The problem –
Send back every record word for word, with nothing missing.

Input –
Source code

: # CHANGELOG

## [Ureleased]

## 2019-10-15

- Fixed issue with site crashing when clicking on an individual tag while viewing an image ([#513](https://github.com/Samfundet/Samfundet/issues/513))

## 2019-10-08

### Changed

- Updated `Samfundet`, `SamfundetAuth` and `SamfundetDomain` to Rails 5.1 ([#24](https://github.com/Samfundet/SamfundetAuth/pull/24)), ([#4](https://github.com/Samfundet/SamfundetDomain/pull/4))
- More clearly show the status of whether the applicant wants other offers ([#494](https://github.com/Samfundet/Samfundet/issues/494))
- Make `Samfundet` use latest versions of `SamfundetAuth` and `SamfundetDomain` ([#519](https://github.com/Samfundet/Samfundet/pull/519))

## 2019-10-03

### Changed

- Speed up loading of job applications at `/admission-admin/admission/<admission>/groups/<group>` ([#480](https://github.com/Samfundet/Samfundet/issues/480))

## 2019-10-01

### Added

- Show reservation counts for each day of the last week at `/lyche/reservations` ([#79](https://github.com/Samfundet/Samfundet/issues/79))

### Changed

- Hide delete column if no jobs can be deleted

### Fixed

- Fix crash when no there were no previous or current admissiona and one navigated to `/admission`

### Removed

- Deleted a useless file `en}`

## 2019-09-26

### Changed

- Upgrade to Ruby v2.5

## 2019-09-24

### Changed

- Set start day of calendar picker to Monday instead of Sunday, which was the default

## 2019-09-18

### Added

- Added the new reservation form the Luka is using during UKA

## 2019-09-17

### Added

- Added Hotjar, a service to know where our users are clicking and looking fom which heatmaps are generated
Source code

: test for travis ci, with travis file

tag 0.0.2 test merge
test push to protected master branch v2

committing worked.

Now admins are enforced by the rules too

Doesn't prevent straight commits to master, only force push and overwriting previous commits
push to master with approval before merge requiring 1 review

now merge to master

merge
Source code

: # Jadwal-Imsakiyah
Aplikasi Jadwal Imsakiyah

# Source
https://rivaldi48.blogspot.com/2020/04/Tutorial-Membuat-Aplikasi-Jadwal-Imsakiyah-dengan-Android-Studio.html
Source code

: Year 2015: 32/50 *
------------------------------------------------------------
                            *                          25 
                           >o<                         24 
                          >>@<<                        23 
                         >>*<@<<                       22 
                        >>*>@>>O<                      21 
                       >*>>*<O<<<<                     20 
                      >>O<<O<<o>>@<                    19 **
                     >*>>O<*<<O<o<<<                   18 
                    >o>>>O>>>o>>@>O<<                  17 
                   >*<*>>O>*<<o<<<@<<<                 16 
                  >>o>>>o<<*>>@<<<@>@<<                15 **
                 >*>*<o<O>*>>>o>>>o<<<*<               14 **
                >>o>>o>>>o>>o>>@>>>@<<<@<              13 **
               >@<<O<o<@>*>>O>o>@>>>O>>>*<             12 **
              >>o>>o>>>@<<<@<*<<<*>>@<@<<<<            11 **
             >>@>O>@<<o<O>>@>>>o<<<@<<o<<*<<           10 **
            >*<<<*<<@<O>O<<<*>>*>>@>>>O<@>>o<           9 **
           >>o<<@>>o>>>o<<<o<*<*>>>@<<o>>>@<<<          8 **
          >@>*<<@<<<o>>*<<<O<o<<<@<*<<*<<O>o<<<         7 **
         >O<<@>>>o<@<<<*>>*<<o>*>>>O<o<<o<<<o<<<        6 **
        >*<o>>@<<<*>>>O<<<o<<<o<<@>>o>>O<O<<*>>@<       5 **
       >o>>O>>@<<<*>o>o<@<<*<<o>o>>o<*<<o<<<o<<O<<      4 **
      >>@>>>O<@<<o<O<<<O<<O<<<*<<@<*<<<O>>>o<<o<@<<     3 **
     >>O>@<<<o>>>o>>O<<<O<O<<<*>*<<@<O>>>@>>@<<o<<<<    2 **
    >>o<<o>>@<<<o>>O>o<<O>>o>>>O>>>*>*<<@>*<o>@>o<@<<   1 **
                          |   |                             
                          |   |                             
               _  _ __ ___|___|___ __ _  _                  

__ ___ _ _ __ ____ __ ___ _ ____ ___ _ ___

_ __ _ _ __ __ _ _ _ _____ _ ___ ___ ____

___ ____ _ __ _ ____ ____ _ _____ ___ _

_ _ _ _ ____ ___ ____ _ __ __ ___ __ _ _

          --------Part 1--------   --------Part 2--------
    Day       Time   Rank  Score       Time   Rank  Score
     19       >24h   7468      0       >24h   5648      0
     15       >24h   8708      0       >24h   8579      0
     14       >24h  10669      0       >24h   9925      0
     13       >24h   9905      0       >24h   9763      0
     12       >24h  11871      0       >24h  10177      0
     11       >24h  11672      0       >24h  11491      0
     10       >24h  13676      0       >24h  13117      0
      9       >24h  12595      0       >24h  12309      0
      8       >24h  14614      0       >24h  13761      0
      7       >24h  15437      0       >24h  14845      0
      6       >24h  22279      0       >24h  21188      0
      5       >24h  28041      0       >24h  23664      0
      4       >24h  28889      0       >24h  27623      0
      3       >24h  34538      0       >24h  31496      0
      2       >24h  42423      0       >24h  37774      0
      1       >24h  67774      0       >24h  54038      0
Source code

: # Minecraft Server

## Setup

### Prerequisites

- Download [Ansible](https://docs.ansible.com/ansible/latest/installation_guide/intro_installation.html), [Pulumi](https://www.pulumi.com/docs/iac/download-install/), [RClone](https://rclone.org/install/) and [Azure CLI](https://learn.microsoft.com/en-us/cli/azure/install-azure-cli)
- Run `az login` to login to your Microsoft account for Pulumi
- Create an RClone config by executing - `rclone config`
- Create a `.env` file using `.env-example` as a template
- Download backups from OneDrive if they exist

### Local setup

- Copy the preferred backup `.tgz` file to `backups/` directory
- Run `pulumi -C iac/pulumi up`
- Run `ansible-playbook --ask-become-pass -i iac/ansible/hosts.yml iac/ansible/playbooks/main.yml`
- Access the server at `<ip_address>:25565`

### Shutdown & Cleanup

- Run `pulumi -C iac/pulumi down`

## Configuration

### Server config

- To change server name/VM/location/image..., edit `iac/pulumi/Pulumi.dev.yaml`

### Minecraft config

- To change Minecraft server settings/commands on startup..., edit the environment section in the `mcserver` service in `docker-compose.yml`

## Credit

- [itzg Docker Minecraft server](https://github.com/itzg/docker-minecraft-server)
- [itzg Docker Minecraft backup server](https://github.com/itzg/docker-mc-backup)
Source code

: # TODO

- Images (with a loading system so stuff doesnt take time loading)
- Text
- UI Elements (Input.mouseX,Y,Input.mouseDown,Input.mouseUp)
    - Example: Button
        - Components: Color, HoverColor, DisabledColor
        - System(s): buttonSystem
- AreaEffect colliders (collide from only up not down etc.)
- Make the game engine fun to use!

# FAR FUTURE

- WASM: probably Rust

Solution –
Source code

: # CHANGELOG

## [Ureleased]

## 2019-10-15

- Fixed issue with site crashing when clicking on an individual tag while viewing an image ([#513](https://github.com/Samfundet/Samfundet/issues/513))

## 2019-10-08

### Changed

- Updated `Samfundet`, `SamfundetAuth` and `SamfundetDomain` to Rails 5.1 ([#24](https://github.com/Samfundet/SamfundetAuth/pull/24)), ([#4](https://github.com/Samfundet/SamfundetDomain/pull/4))
- More clearly show the status of whether the applicant wants other offers ([#494](https://github.com/Samfundet/Samfundet/issues/494))
- Make `Samfundet` use latest versions of `SamfundetAuth` and `SamfundetDomain` ([#519](https://github.com/Samfundet/Samfundet/pull/519))

## 2019-10-03

### Changed

- Speed up loading of job applications at `/admission-admin/admission/<admission>/groups/<group>` ([#480](https://github.com/Samfundet/Samfundet/issues/480))

## 2019-10-01

### Added

- Show reservation counts for each day of the last week at `/lyche/reservations` ([#79](https://github.com/Samfundet/Samfundet/issues/79))

### Changed

- Hide delete column if no jobs can be deleted

### Fixed

- Fix crash when no there were no previous or current admissiona and one navigated to `/admission`

### Removed

- Deleted a useless file `en}`

## 2019-09-26

### Changed

- Upgrade to Ruby v2.5

## 2019-09-24

### Changed

- Set start day of calendar picker to Monday instead of Sunday, which was the default

## 2019-09-18

### Added

- Added the new reservation form the Luka is using during UKA

## 2019-09-17

### Added

- Added Hotjar, a service to know where our users are clicking and looking fom which heatmaps are generated
Source code

: test for travis ci, with travis file

tag 0.0.2 test merge
test push to protected master branch v2

committing worked.

Now admins are enforced by the rules too

Doesn't prevent straight commits to master, only force push and overwriting previous commits
push to master with approval before merge requiring 1 review

now merge to master

merge
Source code

: # Jadwal-Imsakiyah
Aplikasi Jadwal Imsakiyah

# Source
https://rivaldi48.blogspot.com/2020/04/Tutorial-Membuat-Aplikasi-Jadwal-Imsakiyah-dengan-Android-Studio.html
Source code

: Year 2015: 32/50 *
------------------------------------------------------------
                            *                          25 
                           >o<                         24 
                          >>@<<                        23 
                         >>*<@<<                       22 
                        >>*>@>>O<                      21 
                       >*>>*<O<<<<                     20 
                      >>O<<O<<o>>@<                    19 **
                     >*>>O<*<<O<o<<<                   18 
                    >o>>>O>>>o>>@>O<<                  17 
                   >*<*>>O>*<<o<<<@<<<                 16 
                  >>o>>>o<<*>>@<<<@>@<<                15 **
                 >*>*<o<O>*>>>o>>>o<<<*<               14 **
                >>o>>o>>>o>>o>>@>>>@<<<@<              13 **
               >@<<O<o<@>*>>O>o>@>>>O>>>*<             12 **
              >>o>>o>>>@<<<@<*<<<*>>@<@<<<<            11 **
             >>@>O>@<<o<O>>@>>>o<<<@<<o<<*<<           10 **
            >*<<<*<<@<O>O<<<*>>*>>@>>>O<@>>o<           9 **
           >>o<<@>>o>>>o<<<o<*<*>>>@<<o>>>@<<<          8 **
          >@>*<<@<<<o>>*<<<O<o<<<@<*<<*<<O>o<<<         7 **
         >O<<@>>>o<@<<<*>>*<<o>*>>>O<o<<o<<<o<<<        6 **
        >*<o>>@<<<*>>>O<<<o<<<o<<@>>o>>O<O<<*>>@<       5 **
       >o>>O>>@<<<*>o>o<@<<*<<o>o>>o<*<<o<<<o<<O<<      4 **
      >>@>>>O<@<<o<O<<<O<<O<<<*<<@<*<<<O>>>o<<o<@<<     3 **
     >>O>@<<<o>>>o>>O<<<O<O<<<*>*<<@<O>>>@>>@<<o<<<<    2 **
    >>o<<o>>@<<<o>>O>o<<O>>o>>>O>>>*>*<<@>*<o>@>o<@<<   1 **
                          |   |                             
                          |   |                             
               _  _ __ ___|___|___ __ _  _                  

__ ___ _ _ __ ____ __ ___ _ ____ ___ _ ___

_ __ _ _ __ __ _ _ _ _____ _ ___ ___ ____

___ ____ _ __ _ ____ ____ _ _____ ___ _

_ _ _ _ ____ ___ ____ _ __ __ ___ __ _ _

          --------Part 1--------   --------Part 2--------
    Day       Time   Rank  Score       Time   Rank  Score
     19       >24h   7468      0       >24h   5648      0
     15       >24h   8708      0       >24h   8579      0
     14       >24h  10669      0       >24h   9925      0
     13       >24h   9905      0       >24h   9763      0
     12       >24h  11871      0       >24h  10177      0
     11       >24h  11672      0       >24h  11491      0
     10       >24h  13676      0       >24h  13117      0
      9       >24h  12595      0       >24h  12309      0
      8       >24h  14614      0       >24h  13761      0
      7       >24h  15437      0       >24h  14845      0
      6       >24h  22279      0       >24h  21188      0
      5       >24h  28041      0       >24h  23664      0
      4       >24h  28889      0       >24h  27623      0
      3       >24h  34538      0       >24h  31496      0
      2       >24h  42423      0       >24h  37774      0
      1       >24h  67774      0       >24h  54038      0
Source code

: # Minecraft Server

## Setup

### Prerequisites

- Download [Ansible](https://docs.ansible.com/ansible/latest/installation_guide/intro_installation.html), [Pulumi](https://www.pulumi.com/docs/iac/download-install/), [RClone](https://rclone.org/install/) and [Azure CLI](https://learn.microsoft.com/en-us/cli/azure/install-azure-cli)
- Run `az login` to login to your Microsoft account for Pulumi
- Create an RClone config by executing - `rclone config`
- Create a `.env` file using `.env-example` as a template
- Download backups from OneDrive if they exist

### Local setup

- Copy the preferred backup `.tgz` file to `backups/` directory
- Run `pulumi -C iac/pulumi up`
- Run `ansible-playbook --ask-become-pass -i iac/ansible/hosts.yml iac/ansible/playbooks/main.yml`
- Access the server at `<ip_address>:25565`

### Shutdown & Cleanup

- Run `pulumi -C iac/pulumi down`

## Configuration

### Server config

- To change server name/VM/location/image..., edit `iac/pulumi/Pulumi.dev.yaml`

### Minecraft config

- To change Minecraft server settings/commands on startup..., edit the environment section in the `mcserver` service in `docker-compose.yml`

## Credit

- [itzg Docker Minecraft server](https://github.com/itzg/docker-minecraft-server)
- [itzg Docker Minecraft backup server](https://github.com/itzg/docker-mc-backup)
Source code

: # TODO

- Images (with a loading system so stuff doesnt take time loading)
- Text
- UI Elements (Input.mouseX,Y,Input.mouseDown,Input.mouseUp)
    - Example: Button
        - Components: Color, HoverColor, DisabledColor
        - System(s): buttonSystem
- AreaEffect colliders (collide from only up not down etc.)
- Make the game engine fun to use!

# FAR FUTURE

- WASM: probably Rust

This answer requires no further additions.